- About this task -
Among the entries, find the lines with the string "ConfigContext" and copy them.

(Document images with source code)
/---
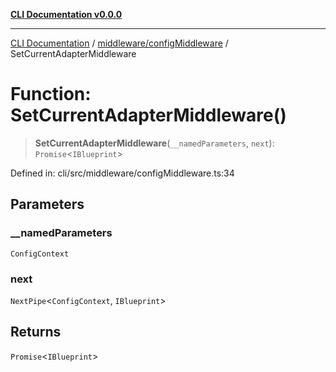 [**CLI Documentation v0.0.0**](../../../README.md)

***

[CLI Documentation](../../../modules.md) / [middleware/configMiddleware](../README.md) / SetCurrentAdapterMiddleware

# Function: SetCurrentAdapterMiddleware()

> **SetCurrentAdapterMiddleware**(`__namedParameters`, `next`): `Promise`\<`IBlueprint`\>

Defined in: cli/src/middleware/configMiddleware.ts:34

## Parameters

### \_\_namedParameters

`ConfigContext`

### next

`NextPipe`\<`ConfigContext`, `IBlueprint`\>

## Returns

`Promise`\<`IBlueprint`\>
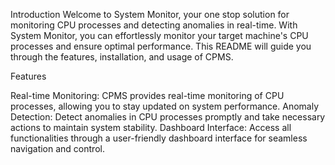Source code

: Introduction
Welcome to System Monitor, your one stop solution for monitoring CPU processes and detecting anomalies in real-time. With System Monitor, you can effortlessly monitor your target machine's CPU processes and ensure optimal performance. This README will guide you through the features, installation, and usage of CPMS.

Features

Real-time Monitoring: CPMS provides real-time monitoring of CPU processes, allowing you to stay updated on system performance.
Anomaly Detection: Detect anomalies in CPU processes promptly and take necessary actions to maintain system stability.
Dashboard Interface: Access all functionalities through a user-friendly dashboard interface for seamless navigation and control.
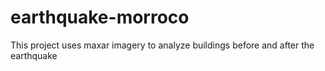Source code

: # earthquake-morroco
This project uses maxar imagery to analyze buildings before and after the earthquake
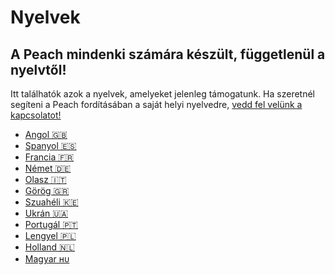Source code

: # Nyelvek

## A Peach mindenki számára készült, függetlenül a nyelvtől!

Itt találhatók azok a nyelvek, amelyeket jelenleg támogatunk.
Ha szeretnél segíteni a Peach fordításában a saját helyi nyelvedre, [vedd fel velünk a kapcsolatot!](mailto:hello@peachbitcoin.com)

- [Angol 🇬🇧](/)
- [Spanyol 🇪🇸](/es)
- [Francia 🇫🇷](/fr)
- [Német 🇩🇪](/de)
- [Olasz 🇮🇹](/it)
- [Görög 🇬🇷](/el)
- [Szuahéli 🇰🇪](/sw)
- [Ukrán 🇺🇦](/uk)
- [Portugál 🇵🇹](/pt)
- [Lengyel 🇵🇱](/pl)
- [Holland 🇳🇱](/nl)
- [Magyar ʜᴜ](/hu)
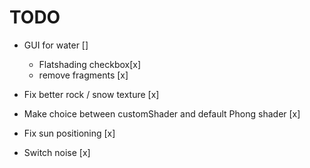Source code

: # TODO

- GUI for water []

  - Flatshading checkbox[x]
  - remove fragments [x]

- Fix better rock / snow texture [x]
- Make choice between customShader and default Phong shader [x]
- Fix sun positioning [x]
- Switch noise [x]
\---
- Response below -
`ConfigContext`
`NextPipe`\<`ConfigContext`, `IBlueprint`\>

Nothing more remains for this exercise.